Question 2: Do you remember any specific traditions or customs that your parents brought over from Bohemia? This question I hoped would reveal things that were important to him growing up. Because frankly I don’t know any of them. I know the food traditions. But if there are Czech traditions that my family carry out I am clueless of their origins and clueless if they have meaning.
Question 3: Did your parents ever talk about their adjustment to the United States to you? Now this one I realized might push the envelope some but I fully expected him to just ignore it if he didn’t wish to answer. This question would pry at the reasons why this heritage has remained a secret. Which is something I honestly can only provide an academic answer too. That still saddens me since I feel like that goal of this project and the one question I could not get answered other than through historical research.
Question 4: Do you think there are any important things I should share with my girls about your parents? The truth is my memories are vague and of an eight year old girl. Most of the time I became lost in translation due to the heavy what I believed to be slavic tone. But I want to share this with my daughters. Every holiday I replicate recipes to the best of my abilities for them to at least taste that heritage. But I want stories. They have stories of all other aspects of my family. But this that is so rich and so close is untouchable at times and that is difficult.
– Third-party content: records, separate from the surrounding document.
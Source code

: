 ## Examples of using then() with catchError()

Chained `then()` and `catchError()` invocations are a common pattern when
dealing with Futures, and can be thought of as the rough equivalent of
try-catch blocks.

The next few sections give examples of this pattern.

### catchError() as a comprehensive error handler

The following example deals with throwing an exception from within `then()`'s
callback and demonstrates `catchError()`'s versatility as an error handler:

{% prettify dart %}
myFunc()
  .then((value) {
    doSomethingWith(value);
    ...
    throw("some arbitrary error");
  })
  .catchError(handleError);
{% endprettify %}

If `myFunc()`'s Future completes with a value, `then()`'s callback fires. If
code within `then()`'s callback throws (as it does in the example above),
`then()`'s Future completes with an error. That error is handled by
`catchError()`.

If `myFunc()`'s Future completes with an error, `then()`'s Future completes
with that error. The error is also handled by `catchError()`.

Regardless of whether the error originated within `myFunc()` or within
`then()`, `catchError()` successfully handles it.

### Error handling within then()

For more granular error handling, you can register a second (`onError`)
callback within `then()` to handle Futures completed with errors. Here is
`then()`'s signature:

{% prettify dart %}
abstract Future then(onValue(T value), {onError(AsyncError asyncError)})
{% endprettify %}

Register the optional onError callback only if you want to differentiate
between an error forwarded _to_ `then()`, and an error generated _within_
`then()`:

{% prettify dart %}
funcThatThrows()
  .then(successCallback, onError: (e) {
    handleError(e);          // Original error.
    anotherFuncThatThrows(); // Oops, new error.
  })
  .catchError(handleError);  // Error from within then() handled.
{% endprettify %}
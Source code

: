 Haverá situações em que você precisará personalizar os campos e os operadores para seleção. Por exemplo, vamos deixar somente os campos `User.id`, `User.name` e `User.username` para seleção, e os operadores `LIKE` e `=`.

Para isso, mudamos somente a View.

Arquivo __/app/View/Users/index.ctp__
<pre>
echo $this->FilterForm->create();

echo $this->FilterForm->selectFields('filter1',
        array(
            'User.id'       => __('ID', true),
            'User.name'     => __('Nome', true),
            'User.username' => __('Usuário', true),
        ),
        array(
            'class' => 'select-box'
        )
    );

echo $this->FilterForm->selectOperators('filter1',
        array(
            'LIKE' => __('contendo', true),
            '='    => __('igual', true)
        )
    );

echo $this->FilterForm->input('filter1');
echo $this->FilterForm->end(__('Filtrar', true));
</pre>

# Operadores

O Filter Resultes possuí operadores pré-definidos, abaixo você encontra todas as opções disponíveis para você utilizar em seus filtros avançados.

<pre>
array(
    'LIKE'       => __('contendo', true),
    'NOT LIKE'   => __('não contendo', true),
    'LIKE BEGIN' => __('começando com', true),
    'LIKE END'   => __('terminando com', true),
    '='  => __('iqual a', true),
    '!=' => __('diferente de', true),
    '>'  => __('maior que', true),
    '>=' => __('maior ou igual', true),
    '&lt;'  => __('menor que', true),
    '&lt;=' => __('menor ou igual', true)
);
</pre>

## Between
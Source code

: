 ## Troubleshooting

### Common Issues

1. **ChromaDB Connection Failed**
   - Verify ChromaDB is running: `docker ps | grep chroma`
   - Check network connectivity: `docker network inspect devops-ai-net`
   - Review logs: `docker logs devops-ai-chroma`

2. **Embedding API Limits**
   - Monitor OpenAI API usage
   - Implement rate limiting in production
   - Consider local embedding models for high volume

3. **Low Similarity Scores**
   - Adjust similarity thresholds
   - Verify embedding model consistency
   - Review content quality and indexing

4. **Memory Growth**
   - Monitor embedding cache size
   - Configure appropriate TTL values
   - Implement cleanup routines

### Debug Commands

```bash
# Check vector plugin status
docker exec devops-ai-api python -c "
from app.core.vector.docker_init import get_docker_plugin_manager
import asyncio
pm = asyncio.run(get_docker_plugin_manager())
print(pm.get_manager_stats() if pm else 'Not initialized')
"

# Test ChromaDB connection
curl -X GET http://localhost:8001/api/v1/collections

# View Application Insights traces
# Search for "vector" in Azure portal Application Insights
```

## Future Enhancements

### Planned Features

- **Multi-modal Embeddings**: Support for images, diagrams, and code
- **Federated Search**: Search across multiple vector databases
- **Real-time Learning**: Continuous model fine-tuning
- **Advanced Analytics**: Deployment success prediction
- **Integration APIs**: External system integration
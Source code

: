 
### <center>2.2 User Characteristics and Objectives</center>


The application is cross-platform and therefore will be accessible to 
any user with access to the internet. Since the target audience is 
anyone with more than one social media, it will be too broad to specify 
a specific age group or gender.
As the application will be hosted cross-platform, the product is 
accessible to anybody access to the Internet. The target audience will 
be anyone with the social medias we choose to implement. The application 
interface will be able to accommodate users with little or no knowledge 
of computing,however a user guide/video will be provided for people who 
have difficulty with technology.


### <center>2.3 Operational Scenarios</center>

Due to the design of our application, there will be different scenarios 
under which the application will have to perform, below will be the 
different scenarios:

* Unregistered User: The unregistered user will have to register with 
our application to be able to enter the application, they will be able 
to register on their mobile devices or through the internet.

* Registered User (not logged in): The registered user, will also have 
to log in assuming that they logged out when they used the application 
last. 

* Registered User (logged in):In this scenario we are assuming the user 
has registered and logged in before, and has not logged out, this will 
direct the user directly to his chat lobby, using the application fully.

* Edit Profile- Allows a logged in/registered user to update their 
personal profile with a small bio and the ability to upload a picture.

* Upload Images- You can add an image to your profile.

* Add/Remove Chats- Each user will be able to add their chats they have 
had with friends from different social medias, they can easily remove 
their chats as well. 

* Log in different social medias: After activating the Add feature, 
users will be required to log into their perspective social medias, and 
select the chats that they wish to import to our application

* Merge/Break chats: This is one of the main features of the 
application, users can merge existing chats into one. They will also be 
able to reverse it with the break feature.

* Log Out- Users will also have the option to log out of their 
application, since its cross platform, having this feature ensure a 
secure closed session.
For many years my correspondence with my grandparents took place via letter writing and we always carried a sentimental bond that way so I believed this might be the best way to finish off this research. But I haven’t heard from him yet. It has been almost two weeks since I sent him the letter. I am hoping that I am not hearing because he is busy or not feeling well. He did under go an emergency gall bladder surgery about a week before I sent the note and I know he wasn’t feeling very good even after.
So my research on this project has to fill in the gaps that I cannot communicate either because people are deceased or because I cannot get those that I can talk to confirm. The way I have filled in those gaps is similar to what I read in part 3 of Beyond the Archives. I just allowed history to parallel with locations, times and people where I could and when that didn’t work I tried to rely on the stories I had been told and when that didn’t work I tried to let the archives tell me the story. But the reality is some things still remain and likely will continue to remain a mystery. I have to find a way to be okay with that.
I started this project all starry eyed and hopeful that I could answer every question out there that I had or every mysterious story I have been told. I quickly learned that I cannot uncover the truth to every story. But I certainly did uncover some very important truths. And that cannot be lost in what I did not find.